### INPUT DATA

• • • • •

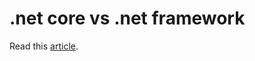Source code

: # .net core vs .net framework

Read this [article](https://stackify.com/net-core-vs-net-framework/).
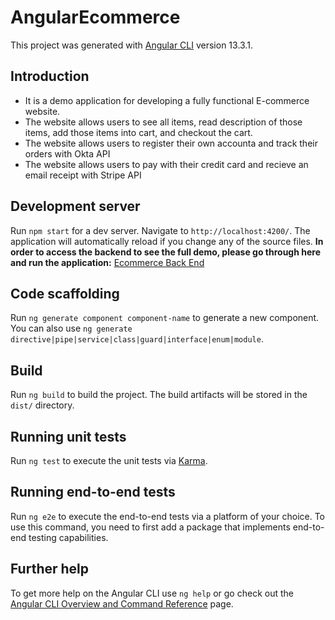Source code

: # AngularEcommerce

This project was generated with [Angular CLI](https://github.com/angular/angular-cli) version 13.3.1.

## Introduction

- It is a demo application for developing a fully functional E-commerce website.
- The website allows users to see all items, read description of those items, add those items into cart, and checkout the cart.
- The website allows users to register their own accounta and track their orders with Okta API
- The website allows users to pay with their credit card and recieve an email receipt with Stripe API

## Development server

Run `npm start` for a dev server. Navigate to `http://localhost:4200/`. The application will automatically reload if you change any of the source files.
**In order to access the backend to see the full demo, please go through here and run the application:** [Ecommerce Back End](https://github.com/shhhawn9/E-commerceWebApp-BackEnd)

## Code scaffolding

Run `ng generate component component-name` to generate a new component. You can also use `ng generate directive|pipe|service|class|guard|interface|enum|module`.

## Build

Run `ng build` to build the project. The build artifacts will be stored in the `dist/` directory.

## Running unit tests

Run `ng test` to execute the unit tests via [Karma](https://karma-runner.github.io).

## Running end-to-end tests

Run `ng e2e` to execute the end-to-end tests via a platform of your choice. To use this command, you need to first add a package that implements end-to-end testing capabilities.

## Further help

To get more help on the Angular CLI use `ng help` or go check out the [Angular CLI Overview and Command Reference](https://angular.io/cli) page.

• • • • •

### WHAT THE EXERCISE ASKS
Beginning at the line with "order to access" and stopping after the line with "## Code scaffolding", please write out every line of the data above exactly and nothing else.

### YOUR SOLUTION
**In order to access the backend to see the full demo, please go through here and run the application:** [Ecommerce Back End](https://github.com/shhhawn9/E-commerceWebApp-BackEnd)

## Code scaffolding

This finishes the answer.